I went home, bitter about my $30.00 co-pay and not feeling any relief. That night, Owen started screaming in his crib, this high-pitched whine that I had never heard before, and frankly, scared me.  We went and got him from his crib and he was burning up.  We took him temperature, and after a quick search on my IPad, saw that is was 104.256.  We stripped him of his pajamas, and tried to cool him down with a washcloth as he nursed and whimpered.  I put him against me skin to skin because I had a vague memory that this helped regulate body temperature though I had no idea if this worked with a fever. When we picked his arm or leg up, they were completely limp.   After an hour or so, he felt a little bit cooler.  And after another one, we all drifted back to sleep.

In the morning, the fever was back below 101.789 and it continued to drop from there.  I know that these sicknesses will be less scary as time goes on but there is something so helpless about the feeling of having your child be sick and not being able to do so much to change it and being a new enough parent that even what you can do, you second guess at each step.  Am I stupid to take him to the doctor with a cold?  Am I stupid to not take him to the ER with a high fever?  Do I warm him up?  Cool him down?  Use the nasal aspiration?  Not use it?

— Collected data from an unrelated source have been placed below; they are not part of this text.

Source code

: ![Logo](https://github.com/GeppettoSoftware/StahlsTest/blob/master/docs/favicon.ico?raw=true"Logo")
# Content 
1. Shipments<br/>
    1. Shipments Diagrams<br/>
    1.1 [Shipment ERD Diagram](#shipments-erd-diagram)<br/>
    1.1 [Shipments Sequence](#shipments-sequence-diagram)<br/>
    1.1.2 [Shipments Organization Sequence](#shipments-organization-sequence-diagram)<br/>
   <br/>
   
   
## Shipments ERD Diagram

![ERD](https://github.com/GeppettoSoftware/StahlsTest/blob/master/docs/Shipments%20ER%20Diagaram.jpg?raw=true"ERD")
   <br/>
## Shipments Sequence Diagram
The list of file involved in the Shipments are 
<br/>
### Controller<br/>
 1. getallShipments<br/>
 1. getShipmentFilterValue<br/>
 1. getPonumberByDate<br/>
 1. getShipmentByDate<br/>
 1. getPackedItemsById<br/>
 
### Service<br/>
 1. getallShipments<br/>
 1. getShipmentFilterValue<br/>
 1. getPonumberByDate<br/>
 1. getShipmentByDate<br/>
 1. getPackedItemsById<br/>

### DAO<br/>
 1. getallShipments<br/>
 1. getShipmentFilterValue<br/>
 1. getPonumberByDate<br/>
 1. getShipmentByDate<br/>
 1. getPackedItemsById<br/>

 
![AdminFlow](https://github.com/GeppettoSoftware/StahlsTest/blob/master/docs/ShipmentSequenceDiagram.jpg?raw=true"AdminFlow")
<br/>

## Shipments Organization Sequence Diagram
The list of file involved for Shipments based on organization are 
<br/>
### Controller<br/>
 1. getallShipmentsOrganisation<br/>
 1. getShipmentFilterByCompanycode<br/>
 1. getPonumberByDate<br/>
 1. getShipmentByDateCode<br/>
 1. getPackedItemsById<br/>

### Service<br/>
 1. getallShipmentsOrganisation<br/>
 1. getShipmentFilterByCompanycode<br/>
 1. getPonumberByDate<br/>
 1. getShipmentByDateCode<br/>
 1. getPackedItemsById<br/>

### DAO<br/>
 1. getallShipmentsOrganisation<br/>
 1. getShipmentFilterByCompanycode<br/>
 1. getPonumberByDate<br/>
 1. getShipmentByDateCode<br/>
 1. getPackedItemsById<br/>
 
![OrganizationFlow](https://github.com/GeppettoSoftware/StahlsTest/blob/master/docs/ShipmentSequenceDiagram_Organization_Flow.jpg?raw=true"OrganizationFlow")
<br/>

By that weekend he seemed to be recovered and I took a much needed trip to the gym where I planned to work out and take a long steam.  I took the book I was reading to the gym and as I pretended to go somewhere read it with the enjoyment of a gourmand who now subsists mainly on peanut butter and jelly sandwiches getting a once a week taste of truffle oil or farmer's market greens.   The novel took place in Africa, a fictionalized portrayal of the dubious morals of big Pharmaceutical companies in third world countries.  I read the following line, " . . and the women holding babies to sick to cry."  And right there, on my elliptical machine, in the middle of my fancy gym, I lost it as tears leaked down my face.  As helpless as I felt, I can not imagine what it must be like to be a mother who can not feed your baby, who can not do anything to prevent what probably should be a very preventable death.  To not be able to breastfeed because you are starving, and to have no alternatives.

I came home and hugged my husband and told him this.  I was thinking about our discussion about potentially not having a second child because we could not afford to give them what we wanted, and of course by this we meant summer camp, piano lessons, trips to Europe, etc.  And the fact is, we are so lucky.  I am lucky to be able to take Owen to the doctor when he as a 102.347 fever.  And if this life is really it, then really we are just so damn lucky.  And yes, I know this is very prosaic and pedantic in a way, a sophomoric realization of your order in the order of things but hey, you can not process things as a mother until you are one, or not in the same way, so I guess being sophomoric is okay.